[Start of section]

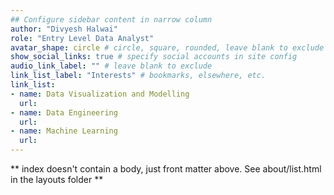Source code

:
 ```yaml
---
## Configure sidebar content in narrow column
author: "Divyesh Halwai"
role: "Entry Level Data Analyst"
avatar_shape: circle # circle, square, rounded, leave blank to exclude
show_social_links: true # specify social accounts in site config
audio_link_label: "" # leave blank to exclude
link_list_label: "Interests" # bookmarks, elsewhere, etc.
link_list:
- name: Data Visualization and Modelling
  url: 
- name: Data Engineering
  url: 
- name: Machine Learning
  url: 
---
```


** index doesn't contain a body, just front matter above.
See about/list.html in the layouts folder **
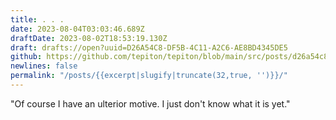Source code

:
 ```yaml
---
title: . . .
date: 2023-08-04T03:03:46.689Z
draftDate: 2023-08-02T18:53:19.130Z
draft: drafts://open?uuid=D26A54C8-DF5B-4C11-A2C6-AE8BD4345DE5
github: https://github.com/tepiton/tepiton/blob/main/src/posts/d26a54c8-df5b-4c11-a2c6-ae8bd4345de5.md
newlines: false
permalink: "/posts/{{excerpt|slugify|truncate(32,true, '')}}/"
---
```

"Of course I have an ulterior motive. I just don't know what it is yet."
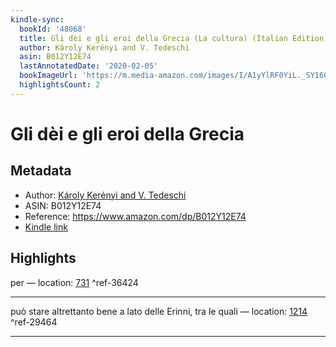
 ```yaml
---
kindle-sync:
  bookId: '48068'
  title: Gli dèi e gli eroi della Grecia (La cultura) (Italian Edition)
  author: Károly Kerényi and V. Tedeschi
  asin: B012Y12E74
  lastAnnotatedDate: '2020-02-05'
  bookImageUrl: 'https://m.media-amazon.com/images/I/A1yYlRF0YiL._SY160.jpg'
  highlightsCount: 2
---
```

# Gli dèi e gli eroi della Grecia
## Metadata
* Author: [Károly Kerényi and V. Tedeschi](https://www.amazon.comundefined)
* ASIN: B012Y12E74
* Reference: https://www.amazon.com/dp/B012Y12E74
* [Kindle link](kindle://book?action=open&asin=B012Y12E74)

## Highlights
per — location: [731](kindle://book?action=open&asin=B012Y12E74&location=731) ^ref-36424

---
può stare altrettanto bene a lato delle Erinni, tra le quali — location: [1214](kindle://book?action=open&asin=B012Y12E74&location=1214) ^ref-29464

---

[End of section]

BRIEF:
Across the listing above, find all lines where the word "leave" is present and copy them.

COMPLETED EXERCISE:
avatar_shape: circle # circle, square, rounded, leave blank to exclude
audio_link_label: "" # leave blank to exclude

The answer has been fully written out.